A correlation between the proton stretching vibration red shift and the hydrogen bond length in polycrystalline amino acids and peptides

Abstract

The FTIR spectra of pure and isotopically diluted (H/D and D/H) polycrystalline L-glutamine, L-hystidine, L-tyrosine, DL-serine, L-threonine, di-, tri-glycine and di-glycine·HCl·H₂O salt were measured in the range 4000–2000 cm⁻¹ at temperatures from 300 to 10 K. The frequencies of decoupled proton stretching mode bands ν₁, which can be observed only at low temperature, were used for estimation of the of ν₁-bands red shift, which occurs upon formation of H-bonds involving ionized NH₃⁺ and/or peptide HN–CO groups. The empirical correlation between the red shift and H-bond length, which was found previously for binary gas phase H-bonded complexes, carbohydrates and nucleosides [M. Rozenberg, A. Loewenschuss and Y. Marcus, Phys.
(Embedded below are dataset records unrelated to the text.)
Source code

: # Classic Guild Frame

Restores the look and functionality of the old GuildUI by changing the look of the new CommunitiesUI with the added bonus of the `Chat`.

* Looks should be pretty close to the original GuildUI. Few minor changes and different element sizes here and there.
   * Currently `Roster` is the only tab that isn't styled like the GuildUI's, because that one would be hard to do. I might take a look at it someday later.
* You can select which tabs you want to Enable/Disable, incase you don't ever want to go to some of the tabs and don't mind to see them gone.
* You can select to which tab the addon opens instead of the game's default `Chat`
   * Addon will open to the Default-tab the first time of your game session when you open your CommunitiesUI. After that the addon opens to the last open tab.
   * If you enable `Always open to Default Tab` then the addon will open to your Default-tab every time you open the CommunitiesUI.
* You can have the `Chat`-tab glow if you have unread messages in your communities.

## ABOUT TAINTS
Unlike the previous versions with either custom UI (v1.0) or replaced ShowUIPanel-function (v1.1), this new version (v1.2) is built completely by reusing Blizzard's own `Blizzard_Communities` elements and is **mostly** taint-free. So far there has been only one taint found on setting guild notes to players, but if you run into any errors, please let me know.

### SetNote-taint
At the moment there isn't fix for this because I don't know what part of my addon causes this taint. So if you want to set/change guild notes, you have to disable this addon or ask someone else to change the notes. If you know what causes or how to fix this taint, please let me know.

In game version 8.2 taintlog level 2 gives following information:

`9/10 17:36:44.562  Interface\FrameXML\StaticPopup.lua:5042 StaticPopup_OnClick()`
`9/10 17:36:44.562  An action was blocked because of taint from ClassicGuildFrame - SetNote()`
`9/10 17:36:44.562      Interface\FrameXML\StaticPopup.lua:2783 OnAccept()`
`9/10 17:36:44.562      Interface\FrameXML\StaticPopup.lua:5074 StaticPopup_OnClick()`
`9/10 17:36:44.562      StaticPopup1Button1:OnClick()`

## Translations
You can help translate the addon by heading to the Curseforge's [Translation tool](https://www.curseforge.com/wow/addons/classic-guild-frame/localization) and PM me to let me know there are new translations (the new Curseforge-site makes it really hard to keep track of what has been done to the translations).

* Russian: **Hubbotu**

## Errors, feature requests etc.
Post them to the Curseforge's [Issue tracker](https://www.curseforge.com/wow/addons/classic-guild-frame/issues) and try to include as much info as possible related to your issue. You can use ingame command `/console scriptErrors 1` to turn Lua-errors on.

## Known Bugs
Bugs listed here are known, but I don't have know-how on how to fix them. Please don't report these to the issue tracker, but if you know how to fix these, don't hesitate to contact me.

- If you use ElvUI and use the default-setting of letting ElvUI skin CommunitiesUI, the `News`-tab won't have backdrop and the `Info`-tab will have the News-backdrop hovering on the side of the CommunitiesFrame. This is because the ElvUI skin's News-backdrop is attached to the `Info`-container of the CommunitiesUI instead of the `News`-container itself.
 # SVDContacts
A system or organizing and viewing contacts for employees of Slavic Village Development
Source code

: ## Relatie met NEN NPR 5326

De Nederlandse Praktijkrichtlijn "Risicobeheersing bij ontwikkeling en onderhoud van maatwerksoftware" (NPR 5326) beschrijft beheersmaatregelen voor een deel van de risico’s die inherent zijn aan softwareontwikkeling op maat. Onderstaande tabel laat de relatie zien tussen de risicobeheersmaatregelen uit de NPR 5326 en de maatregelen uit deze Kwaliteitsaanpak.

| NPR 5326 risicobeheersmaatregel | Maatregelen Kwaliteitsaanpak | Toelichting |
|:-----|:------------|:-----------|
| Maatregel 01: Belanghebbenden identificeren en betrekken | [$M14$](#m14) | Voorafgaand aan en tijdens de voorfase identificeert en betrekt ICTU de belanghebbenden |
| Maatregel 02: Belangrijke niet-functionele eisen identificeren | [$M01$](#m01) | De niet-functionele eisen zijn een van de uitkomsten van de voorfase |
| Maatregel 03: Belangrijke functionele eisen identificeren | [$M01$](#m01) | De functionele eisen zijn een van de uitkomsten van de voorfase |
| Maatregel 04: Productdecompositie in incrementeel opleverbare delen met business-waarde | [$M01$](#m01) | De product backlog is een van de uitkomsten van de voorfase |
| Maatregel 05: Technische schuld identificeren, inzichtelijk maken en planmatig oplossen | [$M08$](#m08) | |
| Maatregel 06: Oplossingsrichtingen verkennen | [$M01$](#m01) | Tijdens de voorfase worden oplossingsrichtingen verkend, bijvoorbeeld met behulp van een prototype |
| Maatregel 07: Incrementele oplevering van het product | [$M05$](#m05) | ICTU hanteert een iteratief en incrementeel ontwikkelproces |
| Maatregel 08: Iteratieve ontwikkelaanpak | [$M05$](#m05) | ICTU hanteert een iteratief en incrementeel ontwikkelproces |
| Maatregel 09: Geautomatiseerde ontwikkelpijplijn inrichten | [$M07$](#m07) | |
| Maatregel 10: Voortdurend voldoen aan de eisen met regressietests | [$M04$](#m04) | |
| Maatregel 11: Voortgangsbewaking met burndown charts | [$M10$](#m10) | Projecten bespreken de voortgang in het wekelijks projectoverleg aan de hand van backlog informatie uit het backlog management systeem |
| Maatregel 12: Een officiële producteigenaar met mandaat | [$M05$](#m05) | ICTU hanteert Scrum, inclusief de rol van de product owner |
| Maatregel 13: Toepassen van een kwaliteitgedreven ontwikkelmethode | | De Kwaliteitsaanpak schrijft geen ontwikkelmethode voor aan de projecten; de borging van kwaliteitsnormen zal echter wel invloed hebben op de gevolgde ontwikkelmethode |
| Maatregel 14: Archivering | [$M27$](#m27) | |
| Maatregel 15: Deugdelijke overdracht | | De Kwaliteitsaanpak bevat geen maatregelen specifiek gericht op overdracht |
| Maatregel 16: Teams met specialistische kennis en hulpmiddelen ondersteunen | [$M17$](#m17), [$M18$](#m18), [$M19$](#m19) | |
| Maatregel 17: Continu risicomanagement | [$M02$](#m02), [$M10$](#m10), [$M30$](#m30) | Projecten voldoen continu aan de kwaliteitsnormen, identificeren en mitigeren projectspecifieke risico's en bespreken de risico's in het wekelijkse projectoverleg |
Chem. Chem. Phys., 2000, 2, 2699–2702; M. Rozenberg, C. Jung and G. Shoham, Phys. Chem. Chem. Phys., 2003, 5, 1533–1535], was now extended to H-bonded networks in polycrystalline amino acids and peptides. The energies of the different H-bonds present in the crystalline structures could also be successfully estimated from the well-established empirical correlation [A. V. Iogansen, Spectrochim. Acta, 1999, A55, 1585–1612] between this property and the red shifts of the corresponding ν₁ mode bands.